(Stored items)
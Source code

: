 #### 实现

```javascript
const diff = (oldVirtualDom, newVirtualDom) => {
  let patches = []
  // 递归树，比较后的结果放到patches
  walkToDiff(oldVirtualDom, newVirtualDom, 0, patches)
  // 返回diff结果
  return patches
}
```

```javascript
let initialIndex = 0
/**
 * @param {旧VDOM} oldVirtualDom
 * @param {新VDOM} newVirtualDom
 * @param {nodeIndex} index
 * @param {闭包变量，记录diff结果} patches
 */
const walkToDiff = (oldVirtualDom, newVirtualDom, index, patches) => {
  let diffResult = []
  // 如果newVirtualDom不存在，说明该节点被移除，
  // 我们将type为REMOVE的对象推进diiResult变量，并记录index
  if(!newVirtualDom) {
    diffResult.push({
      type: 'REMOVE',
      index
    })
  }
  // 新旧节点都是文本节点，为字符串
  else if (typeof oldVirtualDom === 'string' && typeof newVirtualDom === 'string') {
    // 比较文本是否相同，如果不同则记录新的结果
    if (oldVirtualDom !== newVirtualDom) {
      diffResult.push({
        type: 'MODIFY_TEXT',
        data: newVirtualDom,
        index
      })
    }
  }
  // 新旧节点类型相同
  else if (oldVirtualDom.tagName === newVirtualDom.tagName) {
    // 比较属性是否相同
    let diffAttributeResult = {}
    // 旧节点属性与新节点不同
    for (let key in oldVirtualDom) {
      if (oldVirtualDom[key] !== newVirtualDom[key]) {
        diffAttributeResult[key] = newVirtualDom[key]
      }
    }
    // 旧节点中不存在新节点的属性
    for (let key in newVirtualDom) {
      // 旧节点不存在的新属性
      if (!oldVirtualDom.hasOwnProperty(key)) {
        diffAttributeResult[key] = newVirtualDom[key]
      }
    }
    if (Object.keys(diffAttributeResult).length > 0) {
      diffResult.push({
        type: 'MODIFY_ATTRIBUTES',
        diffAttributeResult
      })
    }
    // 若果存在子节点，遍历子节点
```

_WORK ORDER_:
Copy each line of the records that contains the word "else".

_RESULT OF THE TASK_:
  else if (typeof oldVirtualDom === 'string' && typeof newVirtualDom === 'string') {
  else if (oldVirtualDom.tagName === newVirtualDom.tagName) {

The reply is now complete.